Barbara Lebow has written other plays and has received a Guggenheim
Fellowship and an Award in the Arts from the Governor of Georgia, among
other awards. She is obviously a gifted playwright and is adept at
writing moving dialogue. The problem is, there is just too much of
it. At two and a half hours “A Shayna Maidel” is way too long and needs
extensive cutting (and a little lightening up). And, ironically, while
you are meant to feel sympathy for Lusia and her friend Hanna, they
remain somewhat inaccessible, since playwright Lebow leaves to your
imagination what happened to them in the camps, how they survived, and how
they became the women that they are. In fact, once your imagination has
done its worst, Lusia’s prevailing optimism and her certitude that her
husband has survived becomes almost inexplicable.

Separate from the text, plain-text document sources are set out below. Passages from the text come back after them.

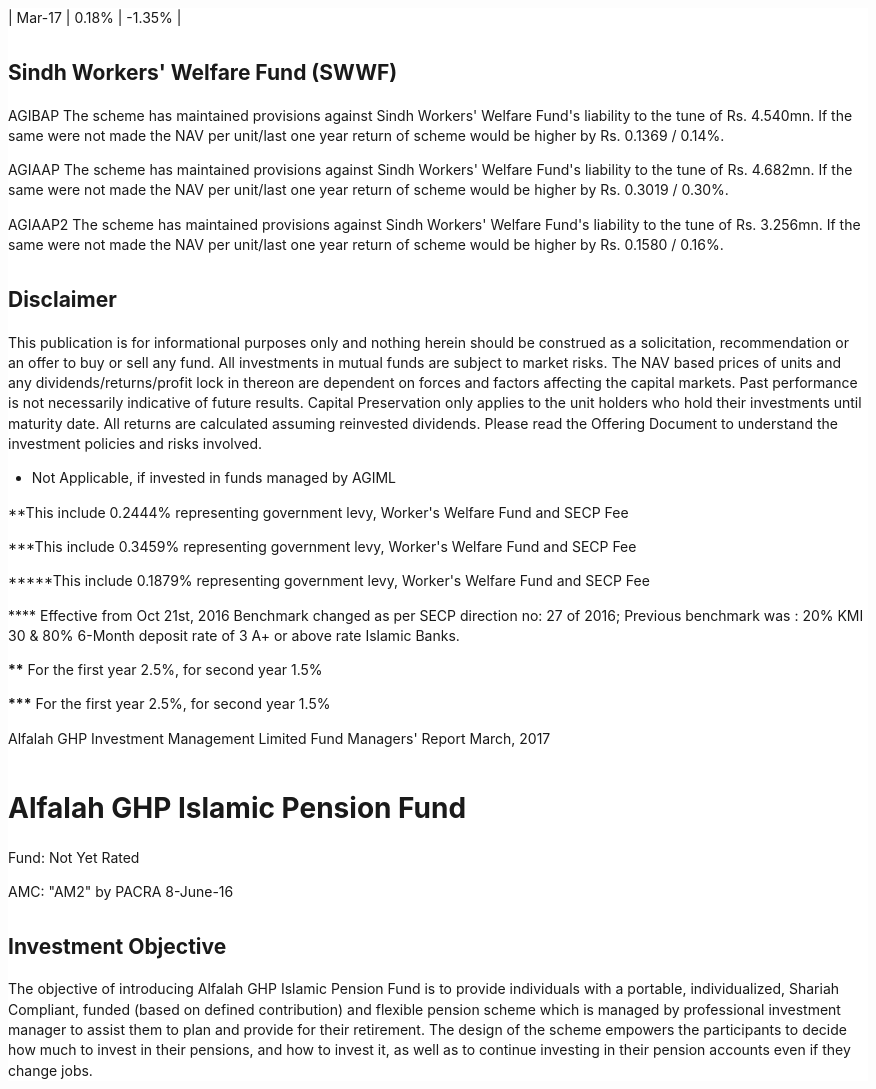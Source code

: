 | Mar-17 | 0.18%   | -1.35% |

## Sindh Workers' Welfare Fund (SWWF)

AGIBAP The scheme has maintained provisions against Sindh Workers' Welfare Fund's liability to the tune of Rs. 4.540mn. If the same were not made the NAV per unit/last one year return of scheme would be higher by Rs. 0.1369 / 0.14%.

AGIAAP The scheme has maintained provisions against Sindh Workers' Welfare Fund's liability to the tune of Rs. 4.682mn. If the same were not made the NAV per unit/last one year return of scheme would be higher by Rs. 0.3019 / 0.30%.

AGIAAP2 The scheme has maintained provisions against Sindh Workers' Welfare Fund's liability to the tune of Rs. 3.256mn. If the same were not made the NAV per unit/last one year return of scheme would be higher by Rs. 0.1580 / 0.16%.

## Disclaimer

This publication is for informational purposes only and nothing herein should be construed as a solicitation, recommendation or an offer to buy or sell any fund. All investments in mutual funds are subject to market risks. The NAV based prices of units and any dividends/returns/profit lock in thereon are dependent on forces and factors affecting the capital markets. Past performance is not necessarily indicative of future results. Capital Preservation only applies to the unit holders who hold their investments until maturity date. All returns are calculated assuming reinvested dividends. Please read the Offering Document to understand the investment policies and risks involved.

- Not Applicable, if invested in funds managed by AGIML

\*\*This include 0.2444% representing government levy, Worker's Welfare Fund and SECP Fee

\*\*\*This include 0.3459% representing government levy, Worker's Welfare Fund and SECP Fee

**\***This include 0.1879% representing government levy, Worker's Welfare Fund and SECP Fee

\*\*\*\* Effective from Oct 21st, 2016 Benchmark changed as per SECP direction no: 27 of 2016; Previous benchmark was : 20% KMI 30 & 80% 6-Month deposit rate of 3 A+ or above rate Islamic Banks.

**\*\*** For the first year 2.5%, for second year 1.5%

**\*\*\*** For the first year 2.5%, for second year 1.5%

Alfalah GHP Investment Management Limited Fund Managers' Report March, 2017

# Alfalah GHP Islamic Pension Fund

Fund: Not Yet Rated

AMC: "AM2" by PACRA 8-June-16

## Investment Objective

The objective of introducing Alfalah GHP Islamic Pension Fund is to provide individuals with a portable, individualized, Shariah Compliant, funded (based on defined contribution) and flexible pension scheme which is managed by professional investment manager to assist them to plan and provide for their retirement. The design of the scheme empowers the participants to decide how much to invest in their pensions, and how to invest it, as well as to continue investing in their pension accounts even if they change jobs.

And, as always in plays with a Jewish theme, the question of when to
translate the Yiddish phrases and when to leave them for the audience to
grasp at their gist is always present. Too much translation makes the play
seem like a visit to Berlitz; too little makes the audience feel like
outsiders. “A Shayna Maidel” straddles this question and sometimes misses
the mark.
The play is directed by Shashin Desai, founding artistic director and
producer of the International City Theatre of Long Beach. The set design,
vintage 1946, is by Stephen Gifford, the light and sound by Chris Kittrell,
and costumes by Kim DeShazo.
“A Shayna Maidel” will continue at the International City Theatre, Long
Beach Performing Arts Center, 300 East Ocean Blvd. in Long Beach Thursdays
through Saturdays at 8 p.m. and Sundays at 2 through July 3rd. Call (562)
436-4610 for tickets.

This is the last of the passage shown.